Stored items from a collection:
╔══
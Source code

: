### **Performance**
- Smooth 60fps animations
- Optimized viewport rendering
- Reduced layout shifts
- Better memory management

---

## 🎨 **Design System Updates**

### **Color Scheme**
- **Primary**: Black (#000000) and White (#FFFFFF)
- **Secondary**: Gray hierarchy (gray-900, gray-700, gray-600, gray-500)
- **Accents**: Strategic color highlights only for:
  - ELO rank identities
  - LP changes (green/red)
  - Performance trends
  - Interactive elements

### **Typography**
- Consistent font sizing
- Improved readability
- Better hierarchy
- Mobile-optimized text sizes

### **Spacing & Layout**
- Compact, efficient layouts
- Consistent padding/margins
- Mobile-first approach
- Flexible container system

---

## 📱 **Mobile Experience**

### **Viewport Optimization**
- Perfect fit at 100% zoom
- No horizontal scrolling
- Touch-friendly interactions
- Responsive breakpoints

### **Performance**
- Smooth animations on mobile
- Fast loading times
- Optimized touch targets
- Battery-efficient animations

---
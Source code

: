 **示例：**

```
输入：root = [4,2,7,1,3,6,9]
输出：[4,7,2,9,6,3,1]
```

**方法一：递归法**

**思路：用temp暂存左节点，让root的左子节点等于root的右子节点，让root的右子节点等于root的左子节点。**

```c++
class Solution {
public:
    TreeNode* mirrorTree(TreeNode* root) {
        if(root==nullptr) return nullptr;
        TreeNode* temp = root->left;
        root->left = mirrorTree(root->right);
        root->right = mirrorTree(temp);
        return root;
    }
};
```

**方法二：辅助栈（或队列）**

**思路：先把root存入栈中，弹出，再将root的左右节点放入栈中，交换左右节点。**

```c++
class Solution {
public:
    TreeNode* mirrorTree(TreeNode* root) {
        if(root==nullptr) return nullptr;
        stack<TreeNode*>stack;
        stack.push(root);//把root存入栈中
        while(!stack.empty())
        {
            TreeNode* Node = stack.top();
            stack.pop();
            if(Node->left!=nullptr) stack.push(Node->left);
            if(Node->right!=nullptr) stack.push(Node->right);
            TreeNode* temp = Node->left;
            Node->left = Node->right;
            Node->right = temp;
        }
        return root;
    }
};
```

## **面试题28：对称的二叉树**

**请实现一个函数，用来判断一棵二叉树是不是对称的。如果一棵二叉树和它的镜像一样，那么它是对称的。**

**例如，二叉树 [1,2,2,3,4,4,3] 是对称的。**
╚══
* [Task instructions] List each line of the entries that holds the string "stack".

* [Completed task]
        stack<TreeNode*>stack;
        stack.push(root);//把root存入栈中
        while(!stack.empty())
            TreeNode* Node = stack.top();
            stack.pop();
            if(Node->left!=nullptr) stack.push(Node->left);
            if(Node->right!=nullptr) stack.push(Node->right);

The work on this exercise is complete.